In tDCS, as mentioned earlier, different cortical areas are stimulated by application of weak electrical currents through saline-soaked sponges of predetermined size, acting as electrode, attached to the scalp. The positions of the electrodes are determined as per the EEG 10–20 classification. It has been demonstrated that, following application of tDCS, cortical excitability can be altered in a polarity-dependent manner with prolonged after-effects.[27] tDCS demonstrated its utility as a tool in cognitive neurorehabilitation as improvements in cognitive function had been noted in patients with AD, depression, and Parkinson's disease (PD).[28],[29],[30] Some of the possible mechanisms of actions and its relevance as a tool to enhance cognitive functions are described below.

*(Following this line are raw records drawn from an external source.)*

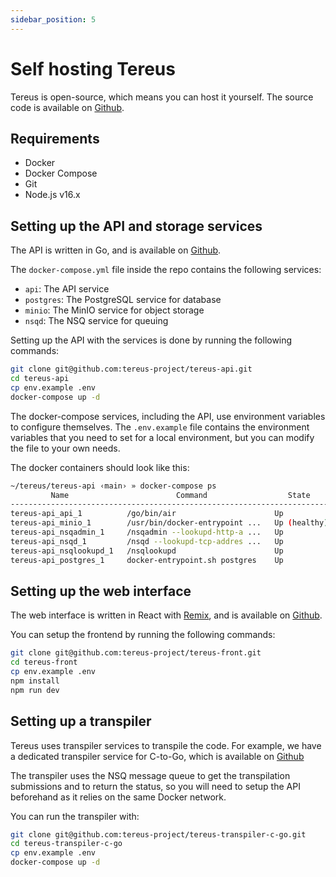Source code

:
 ```yaml
---
sidebar_position: 5
---
```


# Self hosting Tereus

Tereus is open-source, which means you can host it yourself. The source code is available on [Github](https://github.com/tereus-project).

## Requirements

- Docker
- Docker Compose
- Git
- Node.js v16.x

## Setting up the API and storage services

The API is written in Go, and is available on [Github](git@github.com:tereus-project/tereus-api).

The `docker-compose.yml` file inside the repo contains the following services:

- `api`: The API service
- `postgres`: The PostgreSQL service for database
- `minio`: The MinIO service for object storage
- `nsqd`: The NSQ service for queuing

Setting up the API with the services is done by running the following commands:

```sh
git clone git@github.com:tereus-project/tereus-api.git
cd tereus-api
cp env.example .env
docker-compose up -d
```

The docker-compose services, including the API, use environment variables to configure themselves. The `.env.example` file contains the environment variables that you need to set for a local environment, but you can modify the file to your own needs.

The docker containers should look like this:

```sh
~/tereus/tereus-api ‹main› » docker-compose ps
         Name                        Command                  State                                               Ports
----------------------------------------------------------------------------------------------------------------------------------------------------------------
tereus-api_api_1          /go/bin/air                      Up             0.0.0.0:1323->1323/tcp
tereus-api_minio_1        /usr/bin/docker-entrypoint ...   Up (healthy)   0.0.0.0:9000->9000/tcp, 0.0.0.0:9001->9001/tcp
tereus-api_nsqadmin_1     /nsqadmin --lookupd-http-a ...   Up             4150/tcp, 4151/tcp, 4160/tcp, 4161/tcp, 4170/tcp, 0.0.0.0:4171->4171/tcp
tereus-api_nsqd_1         /nsqd --lookupd-tcp-addres ...   Up             0.0.0.0:4150->4150/tcp, 0.0.0.0:4151->4151/tcp, 4160/tcp, 4161/tcp, 4170/tcp, 4171/tcp
tereus-api_nsqlookupd_1   /nsqlookupd                      Up             4150/tcp, 4151/tcp, 0.0.0.0:4160->4160/tcp, 0.0.0.0:4161->4161/tcp, 4170/tcp, 4171/tcp
tereus-api_postgres_1     docker-entrypoint.sh postgres    Up             0.0.0.0:5432->5432/tcp
```

## Setting up the web interface

The web interface is written in React with [Remix](https://remix.run/), and is available on [Github](https://github.com/tereus-project/tereus-front).

You can setup the frontend by running the following commands:

```sh
git clone git@github.com:tereus-project/tereus-front.git
cd tereus-front
cp env.example .env
npm install
npm run dev
```

## Setting up a transpiler

Tereus uses transpiler services to transpile the code. For example, we have a dedicated transpiler service for C-to-Go, which is available on [Github](https://github.com/tereus-project/tereus-transpiler-c-go)

The transpiler uses the NSQ message queue to get the transpilation submissions and to return the status, so you will need to setup the API beforehand as it relies on the same Docker network.

You can run the transpiler with:

```sh
git clone git@github.com:tereus-project/tereus-transpiler-c-go.git
cd tereus-transpiler-c-go
cp env.example .env
docker-compose up -d
```

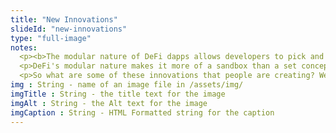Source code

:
 ```yaml
--- 
title: "New Innovations"
slideId: "new-innovations"
type: "full-image"
notes: 
  <p><b>The modular nature of DeFi dapps allows developers to pick and choose different tools to form a new innovation.</b></p>
  <p>DeFi's modular nature makes it more of a sandbox than a set concept; people are constantly innovating, sharing tools to make a better decentralized application or to improve an existing one. The culture is one of open-source collaboration, where every project wins if some find success, proving the usefulness of decentralized finance.</p>
  <p>So what are some of these innovations that people are creating? We'll take a deep dive into the different types of DeFi dApps that have already proven  their concept and found some popularity. In the next section, we'll explore the different types of decentralized finance applications that are being created. We will also examine some successful projects in the DeFi space.</p>
img : String - name of an image file in /assets/img/
imgTitle : String - the title text for the image
imgAlt : String - the Alt text for the image
imgCaption : String - HTML Formatted string for the caption
---
```

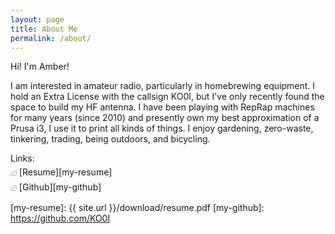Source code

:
 ```yaml
---
layout: page
title: About Me
permalink: /about/
---
```


Hi! I'm Amber!<br>

I am interested in amateur radio, particularly in homebrewing
      equipment. I hold an Extra License with the
      callsign KO0I, but I've only recently found the space to build my HF
      antenna. I have been
      playing with RepRap machines for many years (since 2010) and presently own my best
      approximation of a Prusa i3, I use it to print all kinds of things. I
      enjoy gardening, zero-waste, tinkering, trading, being outdoors, and bicycling.

Links: <br>
𓊒  [Resume][my-resume]<br>
𓊒 [Github][my-github]


[my-resume]: {{ site.url }}/download/resume.pdf
[my-github]: https://github.com/KO0I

Membrane potential changes

tDCS was noted to induce cortical excitability changes in a polarity-dependent manner. Anodal tDCS was noted to modulate cortical excitability by promoting depolarization, and cathodal tDCS was noted to decrease cortical excitability by facilitating neuronal hyperpolarization.[3] The immediate after-effects of the stimulation could be due to local changes in the ionic concentration brought about by the alterations in the transmembrane carrier proteins and changes in the H + ion concentration, secondary to hydrolysis induced by exposure to a field of constant electric current.[31]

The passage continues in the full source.